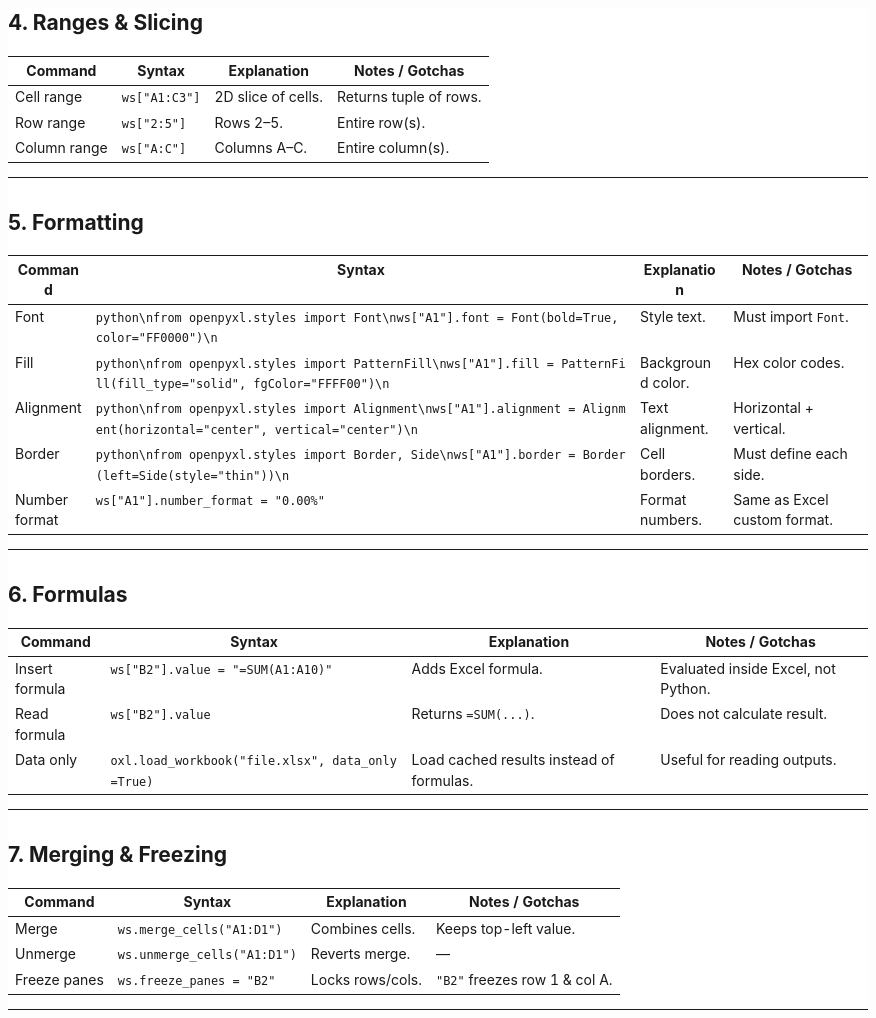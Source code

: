 
## 4. Ranges & Slicing

| Command      | Syntax        | Explanation        | Notes / Gotchas        |
| ------------ | ------------- | ------------------ | ---------------------- |
| Cell range   | `ws["A1:C3"]` | 2D slice of cells. | Returns tuple of rows. |
| Row range    | `ws["2:5"]`   | Rows 2–5.          | Entire row(s).         |
| Column range | `ws["A:C"]`   | Columns A–C.       | Entire column(s).      |

---

## 5. Formatting

| Command       | Syntax                                                                                                                    | Explanation       | Notes / Gotchas              |
| ------------- | ------------------------------------------------------------------------------------------------------------------------- | ----------------- | ---------------------------- |
| Font          | `python\nfrom openpyxl.styles import Font\nws["A1"].font = Font(bold=True, color="FF0000")\n`                             | Style text.       | Must import `Font`.          |
| Fill          | `python\nfrom openpyxl.styles import PatternFill\nws["A1"].fill = PatternFill(fill_type="solid", fgColor="FFFF00")\n`     | Background color. | Hex color codes.             |
| Alignment     | `python\nfrom openpyxl.styles import Alignment\nws["A1"].alignment = Alignment(horizontal="center", vertical="center")\n` | Text alignment.   | Horizontal + vertical.       |
| Border        | `python\nfrom openpyxl.styles import Border, Side\nws["A1"].border = Border(left=Side(style="thin"))\n`                   | Cell borders.     | Must define each side.       |
| Number format | `ws["A1"].number_format = "0.00%"`                                                                                        | Format numbers.   | Same as Excel custom format. |

---

## 6. Formulas

| Command        | Syntax                                           | Explanation                              | Notes / Gotchas                     |
| -------------- | ------------------------------------------------ | ---------------------------------------- | ----------------------------------- |
| Insert formula | `ws["B2"].value = "=SUM(A1:A10)"`                | Adds Excel formula.                      | Evaluated inside Excel, not Python. |
| Read formula   | `ws["B2"].value`                                 | Returns `=SUM(...)`.                     | Does not calculate result.          |
| Data only      | `oxl.load_workbook("file.xlsx", data_only=True)` | Load cached results instead of formulas. | Useful for reading outputs.         |

---

## 7. Merging & Freezing

| Command      | Syntax                      | Explanation      | Notes / Gotchas               |
| ------------ | --------------------------- | ---------------- | ----------------------------- |
| Merge        | `ws.merge_cells("A1:D1")`   | Combines cells.  | Keeps top-left value.         |
| Unmerge      | `ws.unmerge_cells("A1:D1")` | Reverts merge.   | —                             |
| Freeze panes | `ws.freeze_panes = "B2"`    | Locks rows/cols. | `"B2"` freezes row 1 & col A. |

---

YOUR TASK ▸ Where a line above contains the word "Excel", show that line.

REPLY ▸
| Number format | `ws["A1"].number_format = "0.00%"`                                                                                        | Format numbers.   | Same as Excel custom format. |
| Insert formula | `ws["B2"].value = "=SUM(A1:A10)"`                | Adds Excel formula.                      | Evaluated inside Excel, not Python. |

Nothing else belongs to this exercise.